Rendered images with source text
▽
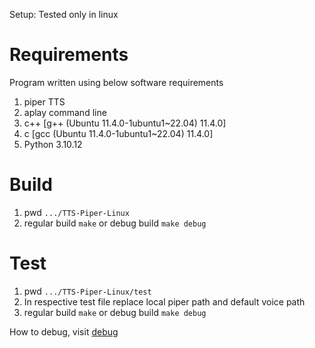 Setup: Tested only in linux  
# Requirements  
Program written using below software requirements
 1. piper TTS
 2. aplay command line
 3. c++ [g++ (Ubuntu 11.4.0-1ubuntu1~22.04) 11.4.0]
 4. c [gcc (Ubuntu 11.4.0-1ubuntu1~22.04) 11.4.0]
 5. Python 3.10.12

# Build

1. pwd `.../TTS-Piper-Linux`
2. regular build `make` or debug build `make debug`

# Test
1. pwd `.../TTS-Piper-Linux/test`
2. In respective test file replace local piper path and default voice path
3. regular build `make` or debug build `make debug`

How to debug, visit [debug](doc/debug.md)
△
What you will do: Each line above should be returned exactly as written, apart from any pictures.

Answer to this task:
 Setup: Tested only in linux  
# Requirements  
Program written using below software requirements
 1. piper TTS
 2. aplay command line
 3. c++ [g++ (Ubuntu 11.4.0-1ubuntu1~22.04) 11.4.0]
 4. c [gcc (Ubuntu 11.4.0-1ubuntu1~22.04) 11.4.0]
 5. Python 3.10.12

# Build

1. pwd `.../TTS-Piper-Linux`
2. regular build `make` or debug build `make debug`

# Test
1. pwd `.../TTS-Piper-Linux/test`
2. In respective test file replace local piper path and default voice path
3. regular build `make` or debug build `make debug`

How to debug, visit [debug](doc/debug.md)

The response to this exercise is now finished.